Trump's Immigration Order Signals Sharp Departure from Other Post-WWII Presidents Commentary
Trump's Immigration Order Signals Sharp Departure from Other Post-WWII Presidents
Edited by: Kelly Cullen

JURIST Guest Columnist Margaret Hu of Washington and Lee University School of Law, discusses President Trump’s break from post-WWII precedent on refugee policy …

As “leader of the free world,” every post-World War II US President has expressed some form of public support for refugees through speeches and White House statements.

With the refugee crisis of World War II, federal immigration and refugee policymaking in the United States adopted a humanitarian dimension by necessity. By the end of World War II, there were over 40 million refugees in Europe. The millions of refugees displaced by war and persecution led to the earliest development of an intricate framework that guides refugee and asylum law internationally. It is a framework that endures today. After the global traumas of World War II, every President has expressed a commitment to participation in the development of a global migration policy that considers larger geopolitical interests and that recognizes the importance of international human rights, of which refugee policy is a part.

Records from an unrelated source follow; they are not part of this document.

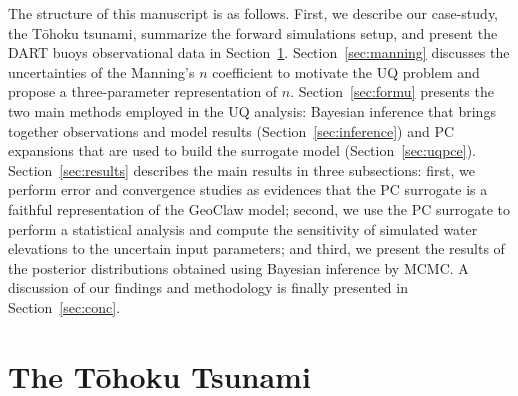 \documentclass[review,12pt]{elsarticle}
\newcommand{\geoclaw}{{\sc GeoClaw}\xspace}
\newcommand{\tohoku}{T\={o}hoku\xspace}
\begin{document}
The structure of this manuscript is as follows. First, we describe our case-study, the \tohoku tsunami,
summarize the forward simulations setup, and present the DART buoys observational data
in Section~\ref{sec:tohoku}. Section~\ref{sec:manning} discusses the uncertainties 
of the Manning's $n$ coefficient to motivate the UQ problem and propose a three-parameter representation of $n$. 
Section~\ref{sec:formu} presents the two main methods employed in the UQ analysis:
Bayesian inference that brings together observations 
and model results (Section~\ref{sec:inference}) 
and PC expansions that are used to build the surrogate model (Section~\ref{sec:uqpce}). Section~\ref{sec:results} describes the main results in 
three subsections: first, we perform error and convergence studies
as evidences that the PC surrogate is a faithful 
representation of the \geoclaw model; second, we use the PC surrogate to 
perform a statistical analysis and compute the  sensitivity of simulated water elevations
to the uncertain input parameters; and third, we present the results of the
posterior distributions obtained using Bayesian inference by MCMC. A discussion of our findings and methodology is finally presented in Section~\ref{sec:conc}.


\section{The \tohoku Tsunami} 
\label{sec:tohoku}
\end{document}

We are now in the midst of a refugee crisis that is worse than the refugee crisis of World War II. In 2016, the United Nations High Commissioner for Refugees reported that the number of refugees had risen to 65.3 million by the end of 2015. This reflected an increase of approximately 5.8 million refugee seekers from the prior year.

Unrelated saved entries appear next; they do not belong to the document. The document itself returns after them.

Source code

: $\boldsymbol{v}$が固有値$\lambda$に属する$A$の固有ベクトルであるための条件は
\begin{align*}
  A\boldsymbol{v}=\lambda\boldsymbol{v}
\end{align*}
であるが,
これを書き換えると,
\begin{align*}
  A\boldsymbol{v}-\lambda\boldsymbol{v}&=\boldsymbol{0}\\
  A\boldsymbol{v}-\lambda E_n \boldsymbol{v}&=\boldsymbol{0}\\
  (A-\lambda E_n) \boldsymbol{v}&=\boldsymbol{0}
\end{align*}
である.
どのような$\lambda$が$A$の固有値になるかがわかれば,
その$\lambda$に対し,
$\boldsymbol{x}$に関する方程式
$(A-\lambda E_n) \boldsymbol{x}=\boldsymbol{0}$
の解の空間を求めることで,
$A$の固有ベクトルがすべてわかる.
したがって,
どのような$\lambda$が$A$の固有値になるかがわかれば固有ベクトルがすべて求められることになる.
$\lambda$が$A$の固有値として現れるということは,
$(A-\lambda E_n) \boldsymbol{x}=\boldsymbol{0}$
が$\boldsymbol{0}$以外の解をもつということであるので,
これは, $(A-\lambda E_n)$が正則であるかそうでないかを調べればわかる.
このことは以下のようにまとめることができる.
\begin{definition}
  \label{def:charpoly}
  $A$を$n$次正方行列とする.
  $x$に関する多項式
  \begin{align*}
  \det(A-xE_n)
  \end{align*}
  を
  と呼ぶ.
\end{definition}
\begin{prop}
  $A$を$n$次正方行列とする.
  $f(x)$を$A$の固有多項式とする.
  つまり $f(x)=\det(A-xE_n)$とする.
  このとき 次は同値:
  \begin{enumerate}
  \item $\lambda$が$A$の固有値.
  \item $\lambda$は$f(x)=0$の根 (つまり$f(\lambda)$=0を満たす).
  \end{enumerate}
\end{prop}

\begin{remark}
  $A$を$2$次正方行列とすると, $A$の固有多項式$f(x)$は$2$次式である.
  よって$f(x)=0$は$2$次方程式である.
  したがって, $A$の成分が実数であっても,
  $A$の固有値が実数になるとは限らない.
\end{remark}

The painful memory of a xenophobic, nativist and isolationist immigration policy continues to haunt us in the United States. The United States Holocaust Memorial Museum, for instance, documents the voyage of a German transatlantic liner, the St. Louis, from Hamburg, Germany, to Havana, Cuba, in 1939. The St. Louis carried 937 passengers, nearly all European Jews fleeing the Third Reich. After Cuba denied entry to most of the passengers, they attempted to set sail to Miami, Florida, seeking refugee status from the United States. On June 6, 1939, after the United States failed to grant permission for the passengers to disembark, the St. Louis returned to Europe. Although Great Britain, France, Belgium and the Netherlands agreed to take some of the refugees aboard the St. Louis, 532 St. Louis passengers were trapped when the Nazis gained control of Europe. According to the Holocaust Museum, 278 survived the Holocaust and 254 died.

For decades after World War II, there was a call to end the National Origins Act of 1924 and the racial sciences of eugenics that had supported it. The National Origins Act established a restrictive immigration framework to block immigrants from Asia and Africa. It also greatly restricted immigrants from Eastern and Southern Europe, specifically targeting Italians, Slavs and Eastern European Jews. The Jewish refugees aboard the St. Louis fleeing the Third Reich were informed that the immigration quotas set by the National Origins Act could not be lifted for them. As Duke University historian Claudia Koontz documents in The Nazi Conscience (2003), Nazi leaders “expressed admiration for the United States as a model both because anti-miscegenation laws and immigration quotas seemed so clear-cut and because public opinion [in the United States] accepted them as natural.”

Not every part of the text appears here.